Monday, July 31, 2006

Simple Ballistics

This is a follow on from a link at Alphecca to some comments about Varmint Ballistics

Current Gunzines are so much bull shite that the chances of a newcomer to shooting learning anything from them or finding references to any decent followup reading are close to zero, so here goes...

How a gun works

A gun uses heat energy stored in the powder to give the bullet energy. In this respect it is a heat engine, just like a steam engine, Automobile truck or ship engine, or a jet or rocket engine. Many of the analyses of these other engines work pretty well for guns.

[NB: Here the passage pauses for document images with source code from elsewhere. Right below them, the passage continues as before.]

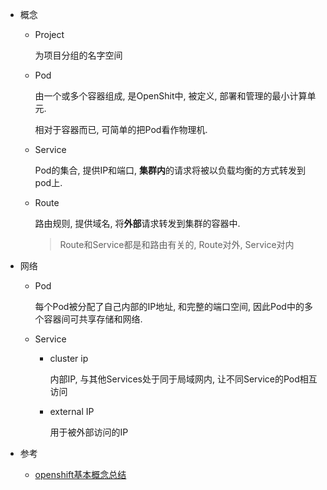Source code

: * 概念

  * Project

    为项目分组的名字空间

  * Pod

    由一个或多个容器组成, 是OpenShit中, 被定义, 部署和管理的最小计算单元.

    相对于容器而已, 可简单的把Pod看作物理机.

  * Service

    Pod的集合, 提供IP和端口, **集群内**的请求将被以负载均衡的方式转发到pod上.

  * Route

    路由规则, 提供域名, 将**外部**请求转发到集群的容器中.

    > Route和Service都是和路由有关的, Route对外, Service对内

* 网络

  * Pod

    每个Pod被分配了自己内部的IP地址, 和完整的端口空间, 因此Pod中的多个容器间可共享存储和网络. 

  * Service

    * cluster ip 

      内部IP, 与其他Services处于同于局域网内, 让不同Service的Pod相互访问

    * external IP

      用于被外部访问的IP

* 参考
  
  * [openshift基本概念总结](https://blog.csdn.net/qq_23348071/article/details/86605686)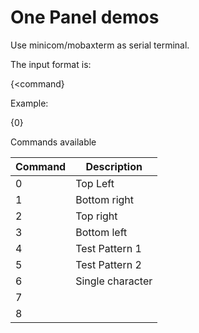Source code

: # One Panel demos

Use minicom/mobaxterm as serial terminal.


The input format is:

{<command}

Example:

{0}

Commands available

| Command |Description|
|---------|-----------|
|0|Top Left|
|1|Bottom right|
|2|Top right|
|3|Bottom left|
|4|Test Pattern 1|
|5|Test Pattern 2|
|6|Single character|
|7||
|8||



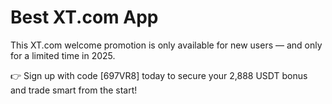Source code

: # Best XT.com App

This XT.com welcome promotion is only available for new users — and only for a limited time in 2025.  

👉 Sign up with code [697VR8] today to secure your 2,888 USDT bonus and trade smart from the start!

Go to your local public library or college library (not the magazine rack at the mall), and there should be some good references with all of the formulae and explanations.

Look especially at the pressure displacement graphs for engines (in steam engines these were called indicator diagrams. These were invented by James Watt, whose great discovery was not the steam engine (that was Newcomen) but what heat did inside an engine), and some of the ideal gas equations.

Geoffrey Kolbe at border barrels wrote and compiled an excellent ballistics handbook about 5 years ago. It is probably worth looking up his website to see if he has any left, or trying www.abebooks.com for a second hand copy.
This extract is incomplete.